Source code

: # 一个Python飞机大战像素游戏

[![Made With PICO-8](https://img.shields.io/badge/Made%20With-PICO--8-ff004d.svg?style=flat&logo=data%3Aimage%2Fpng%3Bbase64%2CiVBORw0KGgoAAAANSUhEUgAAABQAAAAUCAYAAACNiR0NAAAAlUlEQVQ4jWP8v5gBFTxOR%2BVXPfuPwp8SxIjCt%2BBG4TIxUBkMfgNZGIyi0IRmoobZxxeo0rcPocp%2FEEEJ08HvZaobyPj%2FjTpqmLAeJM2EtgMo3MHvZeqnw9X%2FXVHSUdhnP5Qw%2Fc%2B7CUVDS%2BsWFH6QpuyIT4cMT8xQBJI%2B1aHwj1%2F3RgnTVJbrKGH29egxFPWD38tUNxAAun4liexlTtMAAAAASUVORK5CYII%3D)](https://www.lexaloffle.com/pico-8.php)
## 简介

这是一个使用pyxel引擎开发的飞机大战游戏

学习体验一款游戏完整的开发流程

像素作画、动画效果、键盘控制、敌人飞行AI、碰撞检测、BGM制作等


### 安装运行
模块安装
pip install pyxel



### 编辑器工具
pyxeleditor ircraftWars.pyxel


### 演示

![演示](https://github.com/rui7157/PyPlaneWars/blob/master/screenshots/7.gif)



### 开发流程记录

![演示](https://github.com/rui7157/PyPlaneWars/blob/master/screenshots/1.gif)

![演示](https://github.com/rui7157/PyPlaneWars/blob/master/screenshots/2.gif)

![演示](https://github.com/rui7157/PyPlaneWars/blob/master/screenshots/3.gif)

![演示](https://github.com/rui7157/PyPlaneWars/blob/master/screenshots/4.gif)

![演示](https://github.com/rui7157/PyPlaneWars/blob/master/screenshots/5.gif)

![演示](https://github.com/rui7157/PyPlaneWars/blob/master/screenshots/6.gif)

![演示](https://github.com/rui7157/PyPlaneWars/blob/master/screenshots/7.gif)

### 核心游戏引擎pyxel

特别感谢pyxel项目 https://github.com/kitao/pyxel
----
### Task statement
Return what is listed above, exactly and completely.

### Output of the task
Source code

: # 一个Python飞机大战像素游戏

[![Made With PICO-8](https://img.shields.io/badge/Made%20With-PICO--8-ff004d.svg?style=flat&logo=data%3Aimage%2Fpng%3Bbase64%2CiVBORw0KGgoAAAANSUhEUgAAABQAAAAUCAYAAACNiR0NAAAAlUlEQVQ4jWP8v5gBFTxOR%2BVXPfuPwp8SxIjCt%2BBG4TIxUBkMfgNZGIyi0IRmoobZxxeo0rcPocp%2FEEEJ08HvZaobyPj%2FjTpqmLAeJM2EtgMo3MHvZeqnw9X%2FXVHSUdhnP5Qw%2Fc%2B7CUVDS%2BsWFH6QpuyIT4cMT8xQBJI%2B1aHwj1%2F3RgnTVJbrKGH29egxFPWD38tUNxAAun4liexlTtMAAAAASUVORK5CYII%3D)](https://www.lexaloffle.com/pico-8.php)
## 简介

这是一个使用pyxel引擎开发的飞机大战游戏

学习体验一款游戏完整的开发流程

像素作画、动画效果、键盘控制、敌人飞行AI、碰撞检测、BGM制作等


### 安装运行
模块安装
pip install pyxel



### 编辑器工具
pyxeleditor ircraftWars.pyxel


### 演示

![演示](https://github.com/rui7157/PyPlaneWars/blob/master/screenshots/7.gif)



### 开发流程记录

![演示](https://github.com/rui7157/PyPlaneWars/blob/master/screenshots/1.gif)

![演示](https://github.com/rui7157/PyPlaneWars/blob/master/screenshots/2.gif)

![演示](https://github.com/rui7157/PyPlaneWars/blob/master/screenshots/3.gif)

![演示](https://github.com/rui7157/PyPlaneWars/blob/master/screenshots/4.gif)

![演示](https://github.com/rui7157/PyPlaneWars/blob/master/screenshots/5.gif)

![演示](https://github.com/rui7157/PyPlaneWars/blob/master/screenshots/6.gif)

![演示](https://github.com/rui7157/PyPlaneWars/blob/master/screenshots/7.gif)

### 核心游戏引擎pyxel

特别感谢pyxel项目 https://github.com/kitao/pyxel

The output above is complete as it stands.